JAMA · 2019
SUPeR
Study of Uterine Prolapse Procedures — Randomized

Effect of Vaginal Mesh Hysteropexy vs Vaginal Hysterectomy With Uterosacral Ligament Suspension on Treatment Failure at 3 Years

Nager CW, Visco AG, Richter HE, Rardin CR, Rogers RG, et al. · Pelvic Floor Disorders Network
DOI: 10.1001/jama.2019.12812 · NCT01802281
Design
RCT
Patients (ITT)
175
Sites
9 US centers
Follow-up
3 years
Completion
97%
Randomized Arms
Arm A · n = 88
Mesh Hysteropexy
Uphold LITE transvaginal mesh (Boston Scientific)
Arm B · n = 87
Hysterectomy + USLS
Vaginal hysterectomy with uterosacral ligament suspension
Primary Outcome: Composite Failure at 36 Months
24%
Hysteropexy Failure
95% CI 14%–33%
36%
Hysterectomy Failure
95% CI 24%–47%
aHR 0.61
95% CI 0.37–1.02
P = .06 — Not significant
Key Comparisons
Operative Time (min)
Hysteropexy
111.5
Hysterectomy
156.7
P < .001
PGI-I “Much / Very Much Better”
Hysteropexy
90%
Hysterectomy
89%
P = .93
Differential Adverse Events
Higher with Hysteropexy
Mesh exposure: 8% vs 0%
Dyspareunia: 10% vs 2% (P = .03)
Higher with Hysterectomy
Ureteral kinking: 7% vs 0% (P = .01)
Granulation tissue: 11% vs 1% (P = .005)
Suture exposure: 21% vs 3% (P < .001)
Note: Primary endpoint did not reach statistical significance (P = .06).

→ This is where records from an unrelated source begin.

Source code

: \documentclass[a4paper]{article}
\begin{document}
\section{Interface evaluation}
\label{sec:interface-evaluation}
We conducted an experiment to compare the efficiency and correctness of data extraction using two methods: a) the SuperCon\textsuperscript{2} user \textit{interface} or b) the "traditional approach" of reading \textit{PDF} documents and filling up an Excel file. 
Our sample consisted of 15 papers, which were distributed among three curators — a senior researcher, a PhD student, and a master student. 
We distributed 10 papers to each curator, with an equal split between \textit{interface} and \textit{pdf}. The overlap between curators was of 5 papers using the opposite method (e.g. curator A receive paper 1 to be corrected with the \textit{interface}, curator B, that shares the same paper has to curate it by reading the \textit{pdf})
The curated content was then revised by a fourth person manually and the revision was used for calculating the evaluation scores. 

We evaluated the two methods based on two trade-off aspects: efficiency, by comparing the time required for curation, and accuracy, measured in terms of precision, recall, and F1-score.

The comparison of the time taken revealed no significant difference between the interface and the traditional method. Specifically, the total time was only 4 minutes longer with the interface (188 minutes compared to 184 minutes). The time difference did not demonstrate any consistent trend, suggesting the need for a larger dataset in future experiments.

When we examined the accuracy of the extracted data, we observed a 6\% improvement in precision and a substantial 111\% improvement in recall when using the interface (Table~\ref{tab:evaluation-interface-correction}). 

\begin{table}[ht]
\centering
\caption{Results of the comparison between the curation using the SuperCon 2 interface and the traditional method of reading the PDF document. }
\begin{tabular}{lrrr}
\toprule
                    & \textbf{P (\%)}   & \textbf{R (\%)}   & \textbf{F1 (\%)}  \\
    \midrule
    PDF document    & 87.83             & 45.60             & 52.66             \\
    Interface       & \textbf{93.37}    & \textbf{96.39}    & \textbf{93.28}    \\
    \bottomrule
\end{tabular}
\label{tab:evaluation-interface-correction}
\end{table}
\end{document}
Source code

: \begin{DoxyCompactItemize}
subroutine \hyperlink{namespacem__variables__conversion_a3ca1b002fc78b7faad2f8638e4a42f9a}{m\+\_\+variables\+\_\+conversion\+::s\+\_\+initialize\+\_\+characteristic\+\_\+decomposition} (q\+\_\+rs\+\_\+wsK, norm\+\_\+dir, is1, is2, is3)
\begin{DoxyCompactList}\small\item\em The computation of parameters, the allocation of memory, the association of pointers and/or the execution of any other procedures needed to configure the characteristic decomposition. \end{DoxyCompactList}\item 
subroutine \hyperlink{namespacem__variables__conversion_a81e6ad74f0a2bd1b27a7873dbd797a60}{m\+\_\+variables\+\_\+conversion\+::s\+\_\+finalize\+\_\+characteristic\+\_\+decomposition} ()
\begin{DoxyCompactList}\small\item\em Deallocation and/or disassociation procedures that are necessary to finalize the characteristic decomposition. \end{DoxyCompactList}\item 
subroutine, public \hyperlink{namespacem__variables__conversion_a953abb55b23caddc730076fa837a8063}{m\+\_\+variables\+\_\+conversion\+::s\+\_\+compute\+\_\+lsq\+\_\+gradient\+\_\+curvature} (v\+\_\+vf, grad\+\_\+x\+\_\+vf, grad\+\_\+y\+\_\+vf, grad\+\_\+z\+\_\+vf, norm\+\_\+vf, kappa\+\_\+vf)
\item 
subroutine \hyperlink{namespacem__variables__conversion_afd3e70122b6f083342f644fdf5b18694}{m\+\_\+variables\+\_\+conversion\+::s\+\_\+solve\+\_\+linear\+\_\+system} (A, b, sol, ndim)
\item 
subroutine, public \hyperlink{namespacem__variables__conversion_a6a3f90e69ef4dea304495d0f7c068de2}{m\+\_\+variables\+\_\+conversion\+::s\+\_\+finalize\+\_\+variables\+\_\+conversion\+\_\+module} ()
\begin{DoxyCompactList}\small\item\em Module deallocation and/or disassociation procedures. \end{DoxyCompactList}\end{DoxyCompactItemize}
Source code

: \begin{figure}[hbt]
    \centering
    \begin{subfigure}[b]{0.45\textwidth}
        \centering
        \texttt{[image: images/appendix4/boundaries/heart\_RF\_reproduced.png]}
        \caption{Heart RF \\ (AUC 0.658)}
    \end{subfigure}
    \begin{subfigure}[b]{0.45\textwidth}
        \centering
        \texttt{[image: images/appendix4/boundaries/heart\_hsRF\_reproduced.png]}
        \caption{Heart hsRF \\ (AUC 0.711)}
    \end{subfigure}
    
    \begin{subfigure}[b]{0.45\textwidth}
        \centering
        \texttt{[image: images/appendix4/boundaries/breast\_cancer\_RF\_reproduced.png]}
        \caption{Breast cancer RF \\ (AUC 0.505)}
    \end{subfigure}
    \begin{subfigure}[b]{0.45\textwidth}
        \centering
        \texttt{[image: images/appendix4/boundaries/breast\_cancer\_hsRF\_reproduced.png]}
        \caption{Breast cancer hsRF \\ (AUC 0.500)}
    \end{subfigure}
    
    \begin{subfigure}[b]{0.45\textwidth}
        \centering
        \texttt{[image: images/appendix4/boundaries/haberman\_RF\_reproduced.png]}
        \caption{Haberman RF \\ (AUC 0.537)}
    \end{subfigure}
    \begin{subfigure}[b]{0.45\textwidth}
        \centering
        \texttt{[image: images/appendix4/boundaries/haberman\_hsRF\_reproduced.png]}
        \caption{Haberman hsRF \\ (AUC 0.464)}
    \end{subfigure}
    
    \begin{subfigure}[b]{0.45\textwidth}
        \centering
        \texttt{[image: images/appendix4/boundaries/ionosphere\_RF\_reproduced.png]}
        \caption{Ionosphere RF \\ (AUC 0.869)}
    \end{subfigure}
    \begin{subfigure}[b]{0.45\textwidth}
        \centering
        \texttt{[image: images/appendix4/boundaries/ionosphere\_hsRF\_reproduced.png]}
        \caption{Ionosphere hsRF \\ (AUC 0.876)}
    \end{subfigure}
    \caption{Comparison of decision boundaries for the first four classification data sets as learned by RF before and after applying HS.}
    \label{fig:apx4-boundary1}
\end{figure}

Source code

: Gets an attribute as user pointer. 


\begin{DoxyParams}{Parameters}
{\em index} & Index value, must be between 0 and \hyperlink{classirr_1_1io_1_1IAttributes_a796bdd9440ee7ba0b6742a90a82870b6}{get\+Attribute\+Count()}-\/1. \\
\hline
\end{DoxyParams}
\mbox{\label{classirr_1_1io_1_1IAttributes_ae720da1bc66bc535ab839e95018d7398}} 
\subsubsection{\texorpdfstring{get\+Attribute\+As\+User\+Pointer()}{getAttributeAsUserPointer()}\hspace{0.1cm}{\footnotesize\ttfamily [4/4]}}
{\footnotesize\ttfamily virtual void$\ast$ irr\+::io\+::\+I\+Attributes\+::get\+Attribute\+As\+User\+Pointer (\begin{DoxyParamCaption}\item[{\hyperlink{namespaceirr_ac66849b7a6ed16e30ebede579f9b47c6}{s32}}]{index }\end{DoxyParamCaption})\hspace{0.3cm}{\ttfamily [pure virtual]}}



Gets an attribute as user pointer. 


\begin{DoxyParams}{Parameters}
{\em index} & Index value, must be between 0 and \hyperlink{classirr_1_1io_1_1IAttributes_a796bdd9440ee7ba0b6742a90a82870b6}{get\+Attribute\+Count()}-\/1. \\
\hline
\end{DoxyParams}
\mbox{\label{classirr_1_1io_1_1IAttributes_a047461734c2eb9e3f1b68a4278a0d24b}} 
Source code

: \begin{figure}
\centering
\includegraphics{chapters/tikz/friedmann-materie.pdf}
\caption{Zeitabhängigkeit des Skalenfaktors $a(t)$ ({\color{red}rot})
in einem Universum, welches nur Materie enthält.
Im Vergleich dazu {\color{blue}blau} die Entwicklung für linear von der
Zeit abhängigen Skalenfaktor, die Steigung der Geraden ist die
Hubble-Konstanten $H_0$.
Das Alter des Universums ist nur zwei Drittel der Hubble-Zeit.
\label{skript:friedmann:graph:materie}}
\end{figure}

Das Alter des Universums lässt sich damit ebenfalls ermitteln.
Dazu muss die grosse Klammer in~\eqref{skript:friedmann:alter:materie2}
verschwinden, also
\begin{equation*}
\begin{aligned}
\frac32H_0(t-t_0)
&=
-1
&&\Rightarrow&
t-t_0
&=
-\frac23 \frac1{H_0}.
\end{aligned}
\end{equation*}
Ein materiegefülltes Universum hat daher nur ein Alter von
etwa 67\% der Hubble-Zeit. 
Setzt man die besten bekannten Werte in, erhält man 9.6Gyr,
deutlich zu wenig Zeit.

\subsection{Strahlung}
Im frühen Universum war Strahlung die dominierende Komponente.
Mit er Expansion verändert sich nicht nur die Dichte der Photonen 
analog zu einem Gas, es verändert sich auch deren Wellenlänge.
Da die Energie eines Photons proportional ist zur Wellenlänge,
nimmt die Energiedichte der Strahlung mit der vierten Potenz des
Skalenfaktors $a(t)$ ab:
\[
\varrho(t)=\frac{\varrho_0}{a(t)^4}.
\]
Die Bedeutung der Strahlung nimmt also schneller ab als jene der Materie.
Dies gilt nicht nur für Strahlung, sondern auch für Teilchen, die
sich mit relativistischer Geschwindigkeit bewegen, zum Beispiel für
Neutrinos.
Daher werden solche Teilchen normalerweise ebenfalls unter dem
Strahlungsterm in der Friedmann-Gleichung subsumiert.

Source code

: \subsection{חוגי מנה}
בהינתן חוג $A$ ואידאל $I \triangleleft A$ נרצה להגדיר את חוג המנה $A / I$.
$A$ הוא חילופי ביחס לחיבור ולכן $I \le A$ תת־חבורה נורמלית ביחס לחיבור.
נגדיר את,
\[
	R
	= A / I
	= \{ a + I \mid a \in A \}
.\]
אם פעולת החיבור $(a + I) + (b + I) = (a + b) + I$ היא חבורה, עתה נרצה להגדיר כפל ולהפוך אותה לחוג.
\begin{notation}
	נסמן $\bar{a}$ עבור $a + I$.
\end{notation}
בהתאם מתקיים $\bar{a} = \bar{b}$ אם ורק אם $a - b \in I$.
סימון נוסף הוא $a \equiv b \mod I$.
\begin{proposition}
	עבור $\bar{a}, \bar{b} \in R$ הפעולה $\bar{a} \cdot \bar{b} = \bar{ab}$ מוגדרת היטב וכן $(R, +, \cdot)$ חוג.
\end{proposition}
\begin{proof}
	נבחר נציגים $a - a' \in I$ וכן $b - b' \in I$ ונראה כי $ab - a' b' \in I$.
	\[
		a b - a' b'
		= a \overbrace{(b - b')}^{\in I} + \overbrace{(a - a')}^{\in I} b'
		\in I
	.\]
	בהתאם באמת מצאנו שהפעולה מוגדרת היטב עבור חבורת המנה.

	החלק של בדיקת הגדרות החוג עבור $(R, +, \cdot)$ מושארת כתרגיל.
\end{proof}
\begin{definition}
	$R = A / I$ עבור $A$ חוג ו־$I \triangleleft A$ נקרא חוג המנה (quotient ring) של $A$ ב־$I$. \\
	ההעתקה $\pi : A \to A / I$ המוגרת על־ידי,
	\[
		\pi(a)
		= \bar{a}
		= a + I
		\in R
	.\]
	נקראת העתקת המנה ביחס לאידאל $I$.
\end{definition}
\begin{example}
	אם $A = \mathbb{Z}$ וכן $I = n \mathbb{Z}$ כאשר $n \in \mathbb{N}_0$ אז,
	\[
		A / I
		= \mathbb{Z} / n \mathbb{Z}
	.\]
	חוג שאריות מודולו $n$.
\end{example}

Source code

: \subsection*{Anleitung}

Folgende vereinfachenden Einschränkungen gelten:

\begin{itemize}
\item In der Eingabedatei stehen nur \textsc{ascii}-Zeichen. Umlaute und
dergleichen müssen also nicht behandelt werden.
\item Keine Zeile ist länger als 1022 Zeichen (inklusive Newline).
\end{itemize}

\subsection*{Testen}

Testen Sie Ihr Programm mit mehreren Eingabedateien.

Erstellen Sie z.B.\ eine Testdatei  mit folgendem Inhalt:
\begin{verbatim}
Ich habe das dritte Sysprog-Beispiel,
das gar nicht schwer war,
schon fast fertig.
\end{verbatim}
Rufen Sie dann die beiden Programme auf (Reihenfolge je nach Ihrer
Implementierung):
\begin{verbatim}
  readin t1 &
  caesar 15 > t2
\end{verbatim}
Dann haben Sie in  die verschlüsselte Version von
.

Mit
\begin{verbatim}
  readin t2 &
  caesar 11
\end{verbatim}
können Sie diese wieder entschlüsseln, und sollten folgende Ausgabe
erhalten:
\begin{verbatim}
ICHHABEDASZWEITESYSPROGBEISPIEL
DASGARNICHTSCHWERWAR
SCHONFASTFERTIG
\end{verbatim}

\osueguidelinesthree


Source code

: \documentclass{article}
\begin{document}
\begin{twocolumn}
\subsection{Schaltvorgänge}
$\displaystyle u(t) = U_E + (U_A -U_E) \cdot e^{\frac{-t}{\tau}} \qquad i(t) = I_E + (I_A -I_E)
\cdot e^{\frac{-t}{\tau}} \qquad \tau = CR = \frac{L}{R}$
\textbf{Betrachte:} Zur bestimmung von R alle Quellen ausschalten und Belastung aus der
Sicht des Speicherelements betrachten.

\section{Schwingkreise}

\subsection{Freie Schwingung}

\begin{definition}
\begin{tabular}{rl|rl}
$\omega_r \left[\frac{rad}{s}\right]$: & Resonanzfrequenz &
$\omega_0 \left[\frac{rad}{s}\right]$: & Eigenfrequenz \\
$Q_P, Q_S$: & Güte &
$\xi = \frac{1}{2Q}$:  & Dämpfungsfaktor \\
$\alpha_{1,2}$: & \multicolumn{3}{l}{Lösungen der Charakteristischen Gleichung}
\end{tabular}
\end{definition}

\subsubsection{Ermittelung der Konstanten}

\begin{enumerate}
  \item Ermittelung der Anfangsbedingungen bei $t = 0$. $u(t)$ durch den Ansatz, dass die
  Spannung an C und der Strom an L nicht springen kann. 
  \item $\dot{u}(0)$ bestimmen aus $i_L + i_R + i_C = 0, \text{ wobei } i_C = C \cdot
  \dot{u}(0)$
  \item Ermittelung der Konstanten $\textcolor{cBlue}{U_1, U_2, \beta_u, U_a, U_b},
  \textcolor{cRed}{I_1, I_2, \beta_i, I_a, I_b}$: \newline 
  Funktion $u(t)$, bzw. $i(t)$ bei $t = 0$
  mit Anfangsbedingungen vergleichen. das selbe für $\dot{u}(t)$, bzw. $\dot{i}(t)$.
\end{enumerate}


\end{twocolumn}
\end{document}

Point estimate consistently favored hysteropexy, but the confidence interval was wide. The Uphold LITE mesh was removed from the US market by FDA order in April 2019. The 5-year follow-up (E-SUPeR, Nager 2021) did reach statistical significance.
Clinical Bottom Line

Vaginal mesh hysteropexy with Uphold LITE showed a trend toward lower composite failure than hysterectomy + USLS at 3 years (24% vs 36%), with shorter OR time, but did not reach statistical significance. Mesh exposure rate was 8% (none requiring reoperation). The FDA removed this device from market in 2019.